Harold Bauer, ex-fiddle player, piano convert, and the most 
                  prestigious English pianist to emigrate to America, made a series 
                  of 78rpm recordings sufficient to fill 3 CDs – a reasonable 
                  return, though hardly an outstanding number of discs, given 
                  his distinction. He also made numerous piano rolls and he cannily 
                  recorded onto roll some of the things he recorded onto disc, 
                  not least his own baroque pieces. A number of his rolls have 
                  been released over the years, most recently in Nimbus’s Grand 
                  Piano series, and Dal Segno has been busy too.
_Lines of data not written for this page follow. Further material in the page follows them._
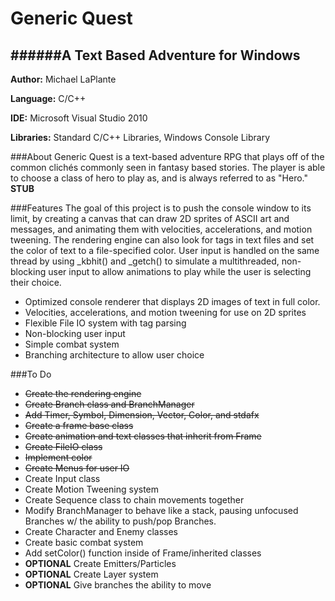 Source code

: # Generic Quest
######A Text Based Adventure for Windows
-------------------------------------------
__Author:__ Michael LaPlante

__Language:__ C/C++

__IDE:__ Microsoft Visual Studio 2010

__Libraries:__ Standard C/C++ Libraries, Windows Console Library

###About
Generic Quest is a text-based adventure RPG that plays off of the common clichés commonly seen in fantasy based stories. The player is able to choose a class of hero to play as, and is always referred to as "Hero."
__STUB__

###Features
The goal of this project is to push the console window to its limit, by creating a canvas that can draw 2D sprites of ASCII art and messages, and animating them with velocities, accelerations, and motion tweening. The rendering engine can also look for tags in text files and set the color of text to a file-specified color. User input is handled on the same thread by using _kbhit() and _getch() to simulate a multithreaded, non-blocking user input to allow animations to play while the user is selecting their choice.

* Optimized console renderer that displays 2D images of text in full color.
* Velocities, accelerations, and motion tweening for use on 2D sprites
* Flexible File IO system with tag parsing
* Non-blocking user input
* Simple combat system
* Branching architecture to allow user choice

###To Do
* ~~Create the rendering engine~~
* ~~Create Branch class and BranchManager~~
* ~~Add Timer, Symbol, Dimension, Vector, Color, and stdafx~~
* ~~Create a frame base class~~
* ~~Create animation and text classes that inherit from Frame~~
* ~~Create FileIO class~~
* ~~Implement color~~
* ~~Create Menus for user IO~~
* Create Input class
* Create Motion Tweening system
* Create Sequence class to chain movements together
* Modify BranchManager to behave like a stack, pausing unfocused Branches w/ the ability to push/pop Branches.
* Create Character and Enemy classes
* Create basic combat system
* Add setColor() function inside of Frame/inherited classes
* __OPTIONAL__ Create Emitters/Particles
* __OPTIONAL__ Create Layer system
* __OPTIONAL__ Give branches the ability to move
These reproducing 
                  recordings were taped in 1992 and constitute part of the company’s 
                  continuing Great Pianists series; this, in fact, is volume 13. 
                  
                  
                  As ever it’s instructive to line up a disc recording against 
                  a roll reproduction and note the differences. The roll of Beethoven’s 
                  Gavotte in F was made around 1921. Bauer went into the Victor 
                  studios to set down an electric disc of it in 1926. Whereas 
                  the roll is tonally undifferentiated and metrical, the disc 
                  is colouristic and vital. A listen to the trills will demonstrate 
                  what we are lacking in a roll: they’re dead, whereas in the 
                  disc they’re vital and singing. Similarly whilst I wager you’ll 
                  enjoy Bauer’s baroque pieces in this roll – the Motley and 
                  Flourish, and Barberini’s Minuet, you will enjoy 
                  them far more if you chance to listen to the June 1924 acoustic 
                  disc recordings he left behind; you’ll find the magic here that 
                  the rolls lack. 
                  
                  The only Bach recording Bauer made was of his own – not Myra 
                  Hess’s – arrangement of Jesu, Joy of Man’s Desiring and 
                  this does mean that the roll of the Chromatic Fantasia and Fugue, 
                  made around 1929, is of value and importance; so too Liszt’s 
                  Paganini Etude. Bauer wasn’t much known as a Liszt player and 
                  flashy repertoire didn’t feature much in his programmes. In 
                  fact apart from Un sospiro and Waldesrauschen 
                  he left no Liszt recordings. There isn’t much Chopin either; 
                  he was more a Schumann man it would seem, though it does seem 
                  a low haul for a poetic musician such as Bauer. He did record 
                  the A flat major Impromptu, the Fantasie-Impromptu in C sharp 
                  minor and the Berceuse in D flat but nothing else. Fortunately 
                  the rolls augment this, however fallibly, with a Polonaise, 
                  an Etude and the complete B minor Sonata. This is the single 
                  most important aspect of this disc, given that he didn’t have 
                  many opportunities to record big works, and had none to record 
                  concertos. His large-scale studio undertakings were the Moonlight 
                  sonata for Victor in 1927, Schumann’s Fantasiestücke 
                  for HMV in 1935, and his famous Brahms’s Third Sonata set for 
                  Schirmer in 1939. With notable reservations one can cite this 
                  Chopin roll too. 
                  
                  This disc augments Bauer’s discography therefore, albeit tentatively. 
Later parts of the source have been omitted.